Londo’s heart was as well. He truly knew how she felt about him. It was so very much more than the wonder of touching and the delirium of first-time sex. That white chemise she’d started out in was tucked securely into one of the pockets in Londo’s vest as a souvenir of this precious time together.
“I love you,” Londo’s deep voice seemed that of the sea and sky. “Ma chérie.”
How miraculous that anyone would ever love her, stupid old Muttbutt! It was a day of miracles, a week, a lifetime. “I love you,” she told him with all her heart.
She sighed and snuggled, so safe from the universe in his powerful arms. His brown eyes seemed even sweeter when he gazed at her. That famous face with its commanding chin and noble nose, the wide lips and the piercing scowl that now lay so relaxed -- all that no longer belonged to some megahero icon, but rather to her Londo.
They watched the moon rise up over the ocean and night settle upon the land. A hypnotic languor settled over them. Maybe another hour here like this, Lina thought, and then Londo would take her home. To his home, that was, to Montreal for a romantic day of who knew what? Their lives were just beginning again. The universe was an incredibly beautiful and peaceful place when you knew how to look at it. Love let you see it in the right light.

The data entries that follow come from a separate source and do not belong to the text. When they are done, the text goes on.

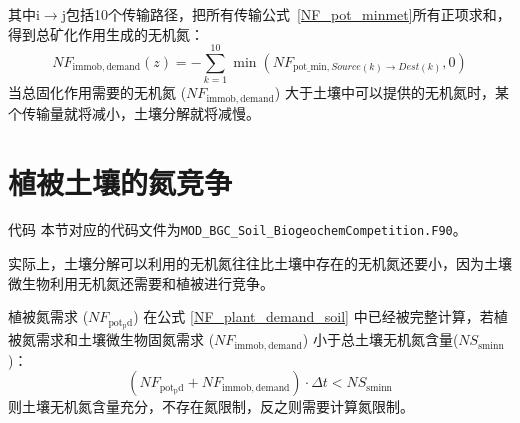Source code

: 其中$\mathrm {i \rightarrow j}$包括10个传输路径，把所有传输公式~\eqref{NF_pot_minmet}所有正项求和，得到总矿化作用生成的无机氮：
\begin{equation}\label{NF_immob_demand_vr}
  NF_{\mathrm{immob,demand}}(z)=-\sum_{k=1}^{10}\min{\left(NF_{\mathrm{pot\_min},Source(k)\rightarrow Dest (k)}, 0\right)}
\end{equation}
当总固化作用需要的无机氮 ($NF_{\mathrm{immob,demand}}$) 大于土壤中可以提供的无机氮时，某个传输量就将减小，土壤分解就将减慢。


\section{植被土壤的氮竞争}\label{植被土壤的氮竞争}
\begin{mymdframed}{代码}
  本节对应的代码文件为\texttt{MOD\_BGC\_Soil\_BiogeochemCompetition.F90}。
\end{mymdframed}
实际上，土壤分解可以利用的无机氮往往比土壤中存在的无机氮还要小，因为土壤微生物利用无机氮还需要和植被进行竞争。

植被氮需求 ($NF_{\mathrm{pot_pd}}$) 在公式 \eqref{NF_plant_demand_soil} 中已经被完整计算，若植被氮需求和土壤微生物固氮需求 ($NF_{\mathrm{immob,demand}}$) 小于总土壤无机氮含量(${NS}_{\mathrm{sminn}}$)：
\begin{equation}
  \left(NF_{\mathrm{pot_pd}}+NF_{\mathrm{immob,demand}}\right)\cdot\Delta t<NS_{\mathrm{sminn}}
\end{equation}
则土壤无机氮含量充分，不存在氮限制，反之则需要计算氮限制。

Today had been even better than yesterday. Instead of desperation as they did everything they could before Londo’s stolen powers returned, today had been slow, lingering, and very, very thorough with words of love twining between both of them. This was how it was supposed to be. This was what all the fuss, all the wars, all the poetry and art, all the hope of humanity was about. Love.
And yet a tiny, insidious worm of a thought squirmed through Lina’s brain: Londo was Valiant, the most famous man ever. Television news hours devoted themselves to him. Entire newspapers existed just to chronicle his deeds. Who was Lina O’Kelly compared to that? Hers was a quiet, introverted life. Even if she was the only woman in the universe he could have sex with, how long could this love affair go on before he became bored with her?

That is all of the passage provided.